地価の含み益が期待出来なくなってしまった以上、今後の開発計画を組み立てるためには、集めようとするテナント候補企業群のそれぞれの事業成立性をサポートすることが出来る新たな機能の開発が必要になる。地域共生型事業を具体のものにするためには、誘致事業が健全に推移することをサポートするためのソフトシステムが必要であり、更に言えば、それを運営するシステムサポーターの存在が求められなければならない。

 製造業、卸売業、小売業、そしてサービス業と、どの業種を例にとっても事業の健全化のためには多くの克服すべき課題がある。従がって、消費者情報、商品開発技術、異業種間の水平分業、流通販路、販売などに関する課題の解決をサポートしてくれる何らかの機能が開発事業の中に含まれていれば、それは進出を検討する企業にとって非常に大きなインセンティブとなる。今後の開発事業の推進にあたっては、様々な業種毎の課題・問題点に対応しながら各々の事業活性に貢献出来る、事業サポートサービスの機能が内在化されていなければならない。

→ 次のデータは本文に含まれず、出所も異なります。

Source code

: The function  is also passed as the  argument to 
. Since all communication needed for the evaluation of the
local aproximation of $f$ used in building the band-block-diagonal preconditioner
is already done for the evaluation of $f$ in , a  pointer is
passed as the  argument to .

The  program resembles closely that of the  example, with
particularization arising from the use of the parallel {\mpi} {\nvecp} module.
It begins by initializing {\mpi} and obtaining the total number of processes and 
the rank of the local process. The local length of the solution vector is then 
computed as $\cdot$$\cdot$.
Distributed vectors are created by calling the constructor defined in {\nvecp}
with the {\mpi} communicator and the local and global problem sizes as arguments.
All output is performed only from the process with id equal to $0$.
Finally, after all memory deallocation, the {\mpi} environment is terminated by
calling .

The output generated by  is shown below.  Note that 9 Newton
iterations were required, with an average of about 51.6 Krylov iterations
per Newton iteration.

 地域における開発行為を単独の大手資本に無条件に依存するのではなく、開発地域の特性を見極めた上で、地域活性に貢献度の高い業種に照準を合わせ、その業種群の事業成立性に貢献力のあるサポートシステムを開発して開発計画の中に敷設するのである。テナント企業進出のための環境整備策となるビジネスサポートシステムを内包させたこのような"ノンデベロッパー・デベロップメント"とも呼べる開発の考え方こそが、低成長時代に対応出来る新しい地域開発手法であると言うことが出来る。